■ Saved entries ■

━━━━━━━━━━━━━━━━━━━━

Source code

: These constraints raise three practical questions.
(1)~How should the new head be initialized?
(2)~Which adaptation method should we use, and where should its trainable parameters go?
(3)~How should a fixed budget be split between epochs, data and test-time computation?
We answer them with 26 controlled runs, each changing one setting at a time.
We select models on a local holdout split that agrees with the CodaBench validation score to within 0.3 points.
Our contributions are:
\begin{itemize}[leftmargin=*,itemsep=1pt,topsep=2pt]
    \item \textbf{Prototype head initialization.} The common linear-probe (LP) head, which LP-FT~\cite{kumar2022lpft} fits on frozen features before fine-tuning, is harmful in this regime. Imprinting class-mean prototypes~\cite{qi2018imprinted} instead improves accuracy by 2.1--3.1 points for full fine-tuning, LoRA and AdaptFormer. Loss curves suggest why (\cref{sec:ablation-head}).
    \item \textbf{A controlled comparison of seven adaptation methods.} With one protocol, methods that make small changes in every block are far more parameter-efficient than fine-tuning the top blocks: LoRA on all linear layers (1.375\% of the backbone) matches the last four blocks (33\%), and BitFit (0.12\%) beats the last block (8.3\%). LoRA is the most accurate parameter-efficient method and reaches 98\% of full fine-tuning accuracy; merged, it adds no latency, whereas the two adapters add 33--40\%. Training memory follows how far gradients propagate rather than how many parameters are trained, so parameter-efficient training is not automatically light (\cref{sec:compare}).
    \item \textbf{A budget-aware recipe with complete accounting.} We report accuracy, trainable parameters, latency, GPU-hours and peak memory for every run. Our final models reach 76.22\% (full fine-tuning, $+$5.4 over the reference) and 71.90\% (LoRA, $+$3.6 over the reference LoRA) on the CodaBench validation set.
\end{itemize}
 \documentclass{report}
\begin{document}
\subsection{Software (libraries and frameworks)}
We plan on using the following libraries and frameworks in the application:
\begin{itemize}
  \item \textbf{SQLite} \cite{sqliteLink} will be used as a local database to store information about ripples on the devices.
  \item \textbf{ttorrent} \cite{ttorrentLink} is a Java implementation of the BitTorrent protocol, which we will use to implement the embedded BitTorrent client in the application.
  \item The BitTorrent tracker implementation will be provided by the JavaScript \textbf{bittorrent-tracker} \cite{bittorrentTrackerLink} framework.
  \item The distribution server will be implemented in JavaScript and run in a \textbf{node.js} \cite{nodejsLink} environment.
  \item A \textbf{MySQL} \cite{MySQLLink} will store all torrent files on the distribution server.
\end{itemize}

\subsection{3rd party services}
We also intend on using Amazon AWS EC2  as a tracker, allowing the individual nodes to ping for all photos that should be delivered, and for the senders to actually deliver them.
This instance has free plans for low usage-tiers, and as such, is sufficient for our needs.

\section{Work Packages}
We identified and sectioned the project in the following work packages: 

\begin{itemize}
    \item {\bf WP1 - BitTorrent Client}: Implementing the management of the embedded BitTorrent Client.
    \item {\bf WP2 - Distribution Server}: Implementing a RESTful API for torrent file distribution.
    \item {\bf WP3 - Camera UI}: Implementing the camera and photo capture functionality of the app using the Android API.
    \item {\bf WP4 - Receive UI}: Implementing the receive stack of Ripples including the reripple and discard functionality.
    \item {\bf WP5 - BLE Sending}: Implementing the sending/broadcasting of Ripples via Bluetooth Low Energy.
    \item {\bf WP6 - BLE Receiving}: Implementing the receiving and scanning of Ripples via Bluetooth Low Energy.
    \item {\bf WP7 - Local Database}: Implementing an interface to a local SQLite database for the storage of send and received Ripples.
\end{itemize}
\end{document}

━━━━━━━━━━━━━━━━━━━━

■ The task ■
Could you transcribe the entries above word for word, from the line with "(1)~How should the new head be initialized?" down to the line with "We answer them", keeping both?

■ Answer area ■
(1)~How should the new head be initialized?
(2)~Which adaptation method should we use, and where should its trainable parameters go?
(3)~How should a fixed budget be split between epochs, data and test-time computation?
We answer them with 26 controlled runs, each changing one setting at a time.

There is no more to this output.